What is needed >> Transcribe every record in full, keeping it exactly the same.
== Segment start ==
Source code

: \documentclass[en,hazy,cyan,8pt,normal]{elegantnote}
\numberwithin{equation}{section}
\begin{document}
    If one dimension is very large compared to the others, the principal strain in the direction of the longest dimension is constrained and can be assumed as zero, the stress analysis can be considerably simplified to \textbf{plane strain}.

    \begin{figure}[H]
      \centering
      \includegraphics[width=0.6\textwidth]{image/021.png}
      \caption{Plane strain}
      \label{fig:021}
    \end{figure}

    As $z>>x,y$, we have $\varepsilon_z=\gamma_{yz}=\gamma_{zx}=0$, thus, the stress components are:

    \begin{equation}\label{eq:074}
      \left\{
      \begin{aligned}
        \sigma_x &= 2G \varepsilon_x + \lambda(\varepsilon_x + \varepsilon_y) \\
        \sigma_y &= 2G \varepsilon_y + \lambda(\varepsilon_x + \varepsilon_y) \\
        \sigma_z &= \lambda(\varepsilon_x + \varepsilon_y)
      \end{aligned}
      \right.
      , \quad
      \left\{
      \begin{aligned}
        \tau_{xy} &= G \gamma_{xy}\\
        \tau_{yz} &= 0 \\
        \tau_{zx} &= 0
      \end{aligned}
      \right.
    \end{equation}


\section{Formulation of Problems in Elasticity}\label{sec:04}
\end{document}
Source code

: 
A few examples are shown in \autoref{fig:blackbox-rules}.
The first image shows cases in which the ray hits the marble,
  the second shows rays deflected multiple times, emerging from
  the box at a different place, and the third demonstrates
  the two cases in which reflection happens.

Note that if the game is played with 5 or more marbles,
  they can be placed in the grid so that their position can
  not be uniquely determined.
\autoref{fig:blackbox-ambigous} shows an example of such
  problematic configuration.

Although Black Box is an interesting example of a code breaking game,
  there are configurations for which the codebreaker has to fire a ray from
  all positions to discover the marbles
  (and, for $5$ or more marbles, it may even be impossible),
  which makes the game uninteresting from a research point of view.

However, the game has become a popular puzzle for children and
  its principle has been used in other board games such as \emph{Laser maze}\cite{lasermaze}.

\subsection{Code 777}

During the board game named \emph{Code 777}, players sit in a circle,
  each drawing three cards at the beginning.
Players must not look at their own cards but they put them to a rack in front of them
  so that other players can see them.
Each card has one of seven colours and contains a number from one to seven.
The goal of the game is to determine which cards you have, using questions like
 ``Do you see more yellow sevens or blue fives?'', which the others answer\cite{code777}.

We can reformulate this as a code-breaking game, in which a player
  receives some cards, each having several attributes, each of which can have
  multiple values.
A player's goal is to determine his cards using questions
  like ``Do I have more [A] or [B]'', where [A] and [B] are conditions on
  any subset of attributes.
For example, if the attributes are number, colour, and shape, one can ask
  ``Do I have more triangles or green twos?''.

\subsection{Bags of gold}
== Segment end ==
Problem solution >>
Source code

: \documentclass[en,hazy,cyan,8pt,normal]{elegantnote}
\numberwithin{equation}{section}
\begin{document}
    If one dimension is very large compared to the others, the principal strain in the direction of the longest dimension is constrained and can be assumed as zero, the stress analysis can be considerably simplified to \textbf{plane strain}.

    \begin{figure}[H]
      \centering
      \includegraphics[width=0.6\textwidth]{image/021.png}
      \caption{Plane strain}
      \label{fig:021}
    \end{figure}

    As $z>>x,y$, we have $\varepsilon_z=\gamma_{yz}=\gamma_{zx}=0$, thus, the stress components are:

    \begin{equation}\label{eq:074}
      \left\{
      \begin{aligned}
        \sigma_x &= 2G \varepsilon_x + \lambda(\varepsilon_x + \varepsilon_y) \\
        \sigma_y &= 2G \varepsilon_y + \lambda(\varepsilon_x + \varepsilon_y) \\
        \sigma_z &= \lambda(\varepsilon_x + \varepsilon_y)
      \end{aligned}
      \right.
      , \quad
      \left\{
      \begin{aligned}
        \tau_{xy} &= G \gamma_{xy}\\
        \tau_{yz} &= 0 \\
        \tau_{zx} &= 0
      \end{aligned}
      \right.
    \end{equation}


\section{Formulation of Problems in Elasticity}\label{sec:04}
\end{document}
Source code

: 
A few examples are shown in \autoref{fig:blackbox-rules}.
The first image shows cases in which the ray hits the marble,
  the second shows rays deflected multiple times, emerging from
  the box at a different place, and the third demonstrates
  the two cases in which reflection happens.

Note that if the game is played with 5 or more marbles,
  they can be placed in the grid so that their position can
  not be uniquely determined.
\autoref{fig:blackbox-ambigous} shows an example of such
  problematic configuration.

Although Black Box is an interesting example of a code breaking game,
  there are configurations for which the codebreaker has to fire a ray from
  all positions to discover the marbles
  (and, for $5$ or more marbles, it may even be impossible),
  which makes the game uninteresting from a research point of view.

However, the game has become a popular puzzle for children and
  its principle has been used in other board games such as \emph{Laser maze}\cite{lasermaze}.

\subsection{Code 777}

During the board game named \emph{Code 777}, players sit in a circle,
  each drawing three cards at the beginning.
Players must not look at their own cards but they put them to a rack in front of them
  so that other players can see them.
Each card has one of seven colours and contains a number from one to seven.
The goal of the game is to determine which cards you have, using questions like
 ``Do you see more yellow sevens or blue fives?'', which the others answer\cite{code777}.

We can reformulate this as a code-breaking game, in which a player
  receives some cards, each having several attributes, each of which can have
  multiple values.
A player's goal is to determine his cards using questions
  like ``Do I have more [A] or [B]'', where [A] and [B] are conditions on
  any subset of attributes.
For example, if the attributes are number, colour, and shape, one can ask
  ``Do I have more triangles or green twos?''.

\subsection{Bags of gold}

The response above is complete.